Reprenons les quatre recommandations phares de ce présent document. En termes de formation initiale des étudiants en genre et santé, les études sont rares. Dans la faculté dans laquelle je travaille, nous observons une petite amélioration, grâce à des enseignements sur la prise en charge des femmes en matière de maladies cardiovasculaires, ou à quelques diplômes universitaires (DU). Les étudiants qui se spécialisent en cardiologie commencent à y être formés, mais je ne vois pas, pour l'heure, de grande évolution. Nous devons les accompagner et nous assurer que ces thèmes, comme celui des violences faites aux femmes, sont bien abordés dans les facultés. S'il n'y a pas de question d'internat ou d'évaluation réelle de ce qui se fait dans ces établissements, une éventuelle amélioration de la situation demandera un temps fou. Malgré les recommandations de la Haute autorité de santé (HAS), nous constatons en effet que bon nombre d'étudiants ne reçoivent pas de formation sur les violences.

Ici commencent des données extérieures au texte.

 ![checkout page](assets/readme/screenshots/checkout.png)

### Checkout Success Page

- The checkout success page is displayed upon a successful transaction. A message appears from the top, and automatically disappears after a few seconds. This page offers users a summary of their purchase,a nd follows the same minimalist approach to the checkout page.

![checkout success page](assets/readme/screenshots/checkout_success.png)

Pour suivre les recommandations, nous avons besoin de moyens. Je vous indiquais plus tôt que le HCE ne comptait que des bénévoles, et trois chargés de mission. Ce n'est pas suffisant. Mes collègues, lorsque je les interroge, me font part d'un manque de budgets pour traiter les problématiques cardiovasculaires dans les études liées aux femmes.

Il en va de même de la formation médicale continue. Là aussi, pour tous les sujets importants tels que le genre et la santé, les violences ou les inégalités sociales, les formations à destination des professionnels médicaux libéraux ne durent que trois jours par an. Elles ne sont en outre pas obligatoires, bien qu'elles devraient l'être.

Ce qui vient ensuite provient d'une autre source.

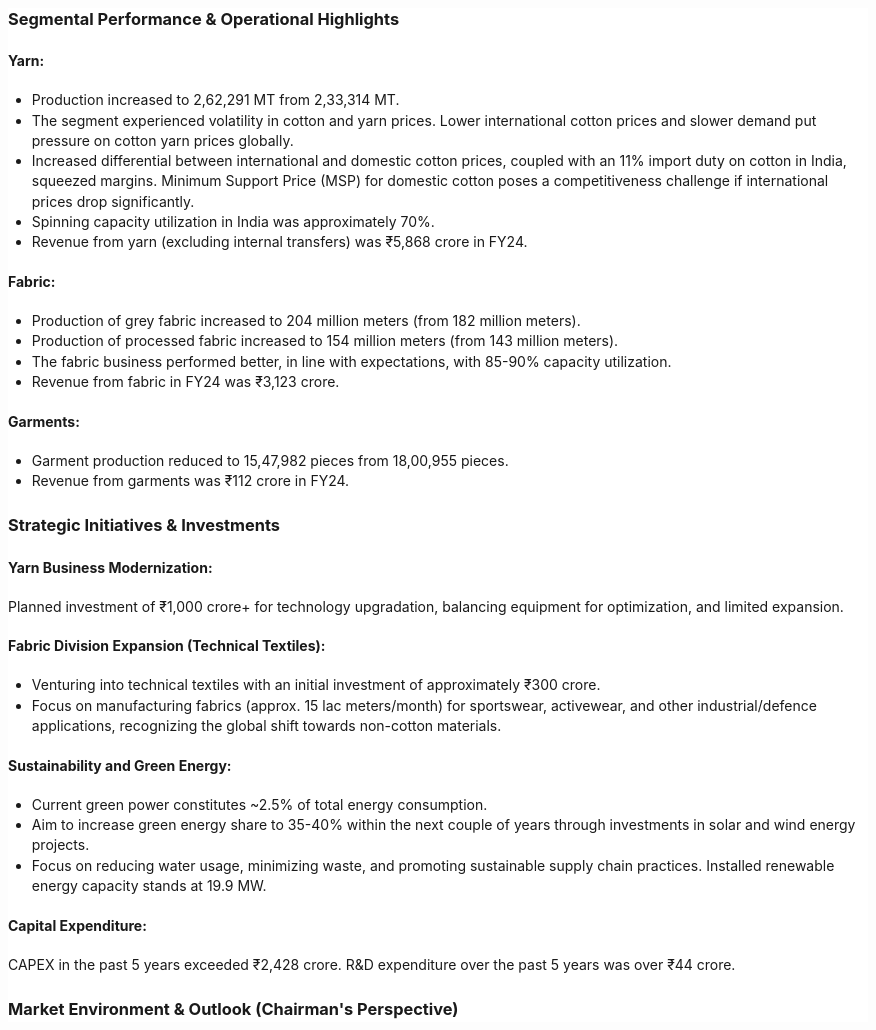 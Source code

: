 ### Segmental Performance & Operational Highlights

#### Yarn:

*   Production increased to 2,62,291 MT from 2,33,314 MT.
*   The segment experienced volatility in cotton and yarn prices. Lower international cotton prices and slower demand put pressure on cotton yarn prices globally.
*   Increased differential between international and domestic cotton prices, coupled with an 11% import duty on cotton in India, squeezed margins. Minimum Support Price (MSP) for domestic cotton poses a competitiveness challenge if international prices drop significantly.
*   Spinning capacity utilization in India was approximately 70%.
*   Revenue from yarn (excluding internal transfers) was ₹5,868 crore in FY24.

#### Fabric:

*   Production of grey fabric increased to 204 million meters (from 182 million meters).
*   Production of processed fabric increased to 154 million meters (from 143 million meters).
*   The fabric business performed better, in line with expectations, with 85-90% capacity utilization.
*   Revenue from fabric in FY24 was ₹3,123 crore.

#### Garments:

*   Garment production reduced to 15,47,982 pieces from 18,00,955 pieces.
*   Revenue from garments was ₹112 crore in FY24.

### Strategic Initiatives & Investments

#### Yarn Business Modernization:

Planned investment of ₹1,000 crore+ for technology upgradation, balancing equipment for optimization, and limited expansion.

#### Fabric Division Expansion (Technical Textiles):

*   Venturing into technical textiles with an initial investment of approximately ₹300 crore.
*   Focus on manufacturing fabrics (approx. 15 lac meters/month) for sportswear, activewear, and other industrial/defence applications, recognizing the global shift towards non-cotton materials.

#### Sustainability and Green Energy:

*   Current green power constitutes ~2.5% of total energy consumption.
*   Aim to increase green energy share to 35-40% within the next couple of years through investments in solar and wind energy projects.
*   Focus on reducing water usage, minimizing waste, and promoting sustainable supply chain practices. Installed renewable energy capacity stands at 19.9 MW.

#### Capital Expenditure:

CAPEX in the past 5 years exceeded ₹2,428 crore. R&D expenditure over the past 5 years was over ₹44 crore.

### Market Environment & Outlook (Chairman's Perspective)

Si nous voulons améliorer l'accompagnement et la prise en charge des violences, lutter contre les inégalités sociales de santé, montrer aux médecins à quel point nous sommes pétris de stéréotypes, nous avons besoin de nous déconstruire. Pour ce faire, nous aurons besoin de créer une chaire, de nommer des enseignants sur ces sujets, de participer à des études. En effet, si nous commençons à voir quelques thèses de médecine générale sur les violences gynécologiques - ce qui reste tout de même insuffisant -, il n'y a rien en matière de genre et santé, si ce n'est des études sur la transidentité. Sans indication claire et ferme du ministère, des universités, de la recherche et de la santé, le sujet ne se mettra pas en place.

Dans les années 1990, lors de la mise en place des traitements de substitution pour les patients toxicomanes, rien n'était fait. À un moment donné, le ministre de la santé a annoncé que seraient organisées des formations prises en charge avec la Direction générale de la santé (DGS). Ainsi, les médecins pouvaient se former. Des professionnels ont été nommés dans toutes les provinces pour former leurs collègues. Ces démarches actives ne demandent pas seulement d'agir mais également de s'assurer de leurs mises en place, et d'y associer les moyens nécessaires. Nous attendons toujours la chaire en « genre et santé ».

Concernant les femmes précaires, là aussi, lorsque nous constatons le non-recours aux prises en charge et le fait qu'elles sont les premières touchées par la précarité, nous devons travailler, notamment sur la médecine du travail. Nous l'avons déjà dit en 2017, les critères de pénibilité ne sont pas adaptés aux femmes. Les temps de transport ne sont pas pris en charge dans la journée. C'est incroyable. Les risques psychosociaux ne sont, en outre, pas reconnus comme des maladies professionnelles. Là aussi, les critères doivent être revus. Nous le demandons depuis 2017. Quant à parler de la parité et de la rémunération, nous n'y sommes, là aussi, pas encore. Sans position volontariste et sans pénalités financières vers toutes les institutions, associations ou entreprises, nous n'y parviendrons pas.

S'agissant de la lutte contre les stéréotypes, notre rapport sur l'éducation à la sexualité montre que près de 60 % des établissements ne mettent toujours pas en oeuvre les actions prévues.